• _Directions for this task_
Would you please repeat exactly the entries below, starting at the line with "permet d'étudier l'attachement" and ending at the line with "The key differences", and nothing outside that range? Leave out the pictures.

□ □ □ □

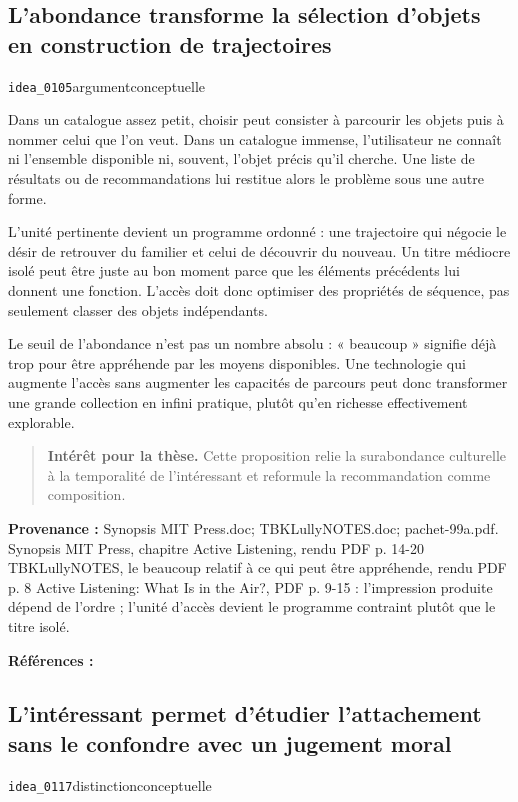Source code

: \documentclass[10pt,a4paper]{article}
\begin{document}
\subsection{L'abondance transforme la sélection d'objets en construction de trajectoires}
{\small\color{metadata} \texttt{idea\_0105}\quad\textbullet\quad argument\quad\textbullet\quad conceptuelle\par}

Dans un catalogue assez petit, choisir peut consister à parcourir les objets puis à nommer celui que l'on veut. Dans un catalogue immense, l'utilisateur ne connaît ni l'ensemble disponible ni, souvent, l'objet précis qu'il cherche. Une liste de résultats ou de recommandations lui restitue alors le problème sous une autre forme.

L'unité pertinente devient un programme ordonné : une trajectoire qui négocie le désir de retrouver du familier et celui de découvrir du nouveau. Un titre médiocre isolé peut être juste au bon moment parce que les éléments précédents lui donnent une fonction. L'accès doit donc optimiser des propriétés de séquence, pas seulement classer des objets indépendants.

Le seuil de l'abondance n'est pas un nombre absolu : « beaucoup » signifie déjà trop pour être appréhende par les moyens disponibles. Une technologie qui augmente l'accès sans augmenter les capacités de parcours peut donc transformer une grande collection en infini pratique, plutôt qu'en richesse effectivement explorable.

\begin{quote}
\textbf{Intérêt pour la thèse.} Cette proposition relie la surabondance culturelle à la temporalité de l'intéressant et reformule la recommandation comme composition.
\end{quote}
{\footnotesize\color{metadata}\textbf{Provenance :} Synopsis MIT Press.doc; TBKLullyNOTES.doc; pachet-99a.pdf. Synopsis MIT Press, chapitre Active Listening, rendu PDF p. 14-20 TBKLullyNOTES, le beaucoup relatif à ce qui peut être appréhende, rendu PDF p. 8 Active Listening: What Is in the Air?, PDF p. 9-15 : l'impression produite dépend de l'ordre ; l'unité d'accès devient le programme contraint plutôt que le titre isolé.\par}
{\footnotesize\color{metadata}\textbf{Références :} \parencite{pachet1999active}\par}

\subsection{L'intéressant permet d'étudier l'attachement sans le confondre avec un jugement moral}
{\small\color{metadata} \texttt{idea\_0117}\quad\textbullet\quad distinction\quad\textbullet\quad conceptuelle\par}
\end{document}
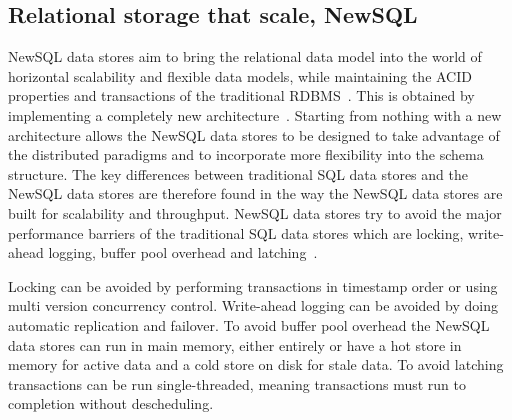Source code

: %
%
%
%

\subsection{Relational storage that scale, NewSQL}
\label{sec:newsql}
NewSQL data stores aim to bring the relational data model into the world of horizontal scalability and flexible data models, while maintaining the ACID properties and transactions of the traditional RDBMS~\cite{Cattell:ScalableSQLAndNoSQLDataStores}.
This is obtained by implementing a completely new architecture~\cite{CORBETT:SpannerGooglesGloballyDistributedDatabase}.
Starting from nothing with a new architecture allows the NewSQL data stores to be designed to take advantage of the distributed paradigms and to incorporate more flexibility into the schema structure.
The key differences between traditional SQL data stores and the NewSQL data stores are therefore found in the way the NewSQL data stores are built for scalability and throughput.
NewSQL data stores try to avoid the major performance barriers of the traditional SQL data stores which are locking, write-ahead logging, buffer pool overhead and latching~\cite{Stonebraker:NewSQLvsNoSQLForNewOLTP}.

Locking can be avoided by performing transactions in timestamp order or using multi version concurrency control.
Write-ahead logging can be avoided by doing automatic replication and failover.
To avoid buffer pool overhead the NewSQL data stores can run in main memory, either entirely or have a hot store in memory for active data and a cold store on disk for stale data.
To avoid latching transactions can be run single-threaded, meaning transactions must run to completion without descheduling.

□ □ □ □

• _Exercise response_
\subsection{L'intéressant permet d'étudier l'attachement sans le confondre avec un jugement moral}
{\small\color{metadata} \texttt{idea\_0117}\quad\textbullet\quad distinction\quad\textbullet\quad conceptuelle\par}
\end{document}
Source code

: %
%
%
%

\subsection{Relational storage that scale, NewSQL}
\label{sec:newsql}
NewSQL data stores aim to bring the relational data model into the world of horizontal scalability and flexible data models, while maintaining the ACID properties and transactions of the traditional RDBMS~\cite{Cattell:ScalableSQLAndNoSQLDataStores}.
This is obtained by implementing a completely new architecture~\cite{CORBETT:SpannerGooglesGloballyDistributedDatabase}.
Starting from nothing with a new architecture allows the NewSQL data stores to be designed to take advantage of the distributed paradigms and to incorporate more flexibility into the schema structure.
The key differences between traditional SQL data stores and the NewSQL data stores are therefore found in the way the NewSQL data stores are built for scalability and throughput.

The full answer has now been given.